Postby GuyInTaiwan » 10 Apr 2012, 17:20

I guess I'm different to a lot of people then. I'm quite disinterested with, and desensitised to, advertising. I tune out advertising so much that I had to actually go and specifically look for the ads on my Facebook page. I rarely impulse buy, I generally take ages to actually go and buy something (even if I've already decided that I want or need it), and I specifically seek out purveyors of goods (I don't like them seeking me out at all).

Indiana: It's a bit crazy all of that data mining. However, if someone came up to me in the street and tried to sell me something, even if it was something I might be interested in, I'd immediately tell that person to leave me the hell alone and go take a running jump. I'm the kind of person who will deliberately not buy anything from those annoying trucks that drive around with the recorded messages here in Taiwan precisely because they have disturbed my peace.

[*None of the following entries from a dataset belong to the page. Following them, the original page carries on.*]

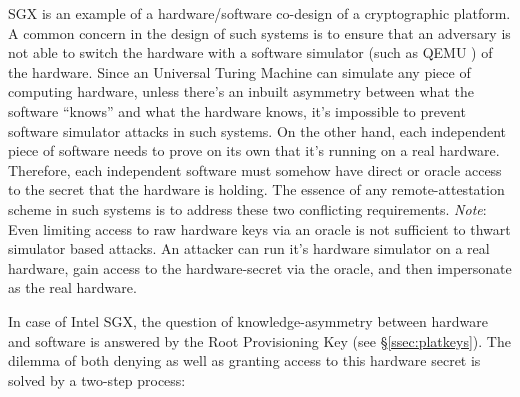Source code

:\documentclass[10pt, letterpaper]{article}
\newcommand{\secref}[1]{\S\ref{#1}}
\begin{document}
  SGX is an example of a hardware/software co-design of a
  cryptographic platform. A common concern in the design of such
  systems is to ensure that an adversary is not able to switch the
  hardware with a software simulator (such as QEMU \cite{qemu,
    opensgx}) of the hardware. Since an Universal Turing Machine can
  simulate any piece of computing hardware, unless there's an inbuilt
  asymmetry between what the software ``knows'' and what the hardware
  knows, it's impossible to prevent software simulator attacks in such
  systems. On the other hand, each independent piece of software needs
  to prove on its own that it's running on a real hardware.
  Therefore, each independent software must somehow have direct or
  oracle access to the secret that the hardware is holding. The
  essence of any remote-attestation scheme in such systems is to
  address these two conflicting requirements. {\em Note}: Even limiting
  access to raw hardware keys via an oracle is not sufficient to thwart
  simulator based attacks. An attacker can run it's hardware simulator
  on a real hardware, gain access to the hardware-secret via the
  oracle, and then impersonate as the real hardware.

  In case of Intel SGX, the question of knowledge-asymmetry between
  hardware and software is answered by the Root Provisioning Key (see
  \secref{ssec:platkeys}). The dilemma of both denying as well as
  granting access to this hardware secret is solved by a two-step
  process:
\end{document}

I'm also the kind of person who really dislikes wearing anything with a logo or brand name on it precisely because I think it's a massive scam that people pay clothing companies to be their walking billboards. Surely, it should be the other way around and these companies should pay ME if they want me to advertise their wares.

To me, it doesn't make any sense at all why people would want to engage in all of this weird economic activity of letting people know everything about themselves so they can open themselves up to additional hucksters. I figure I'm probably every marketing executive's worst nightmare though.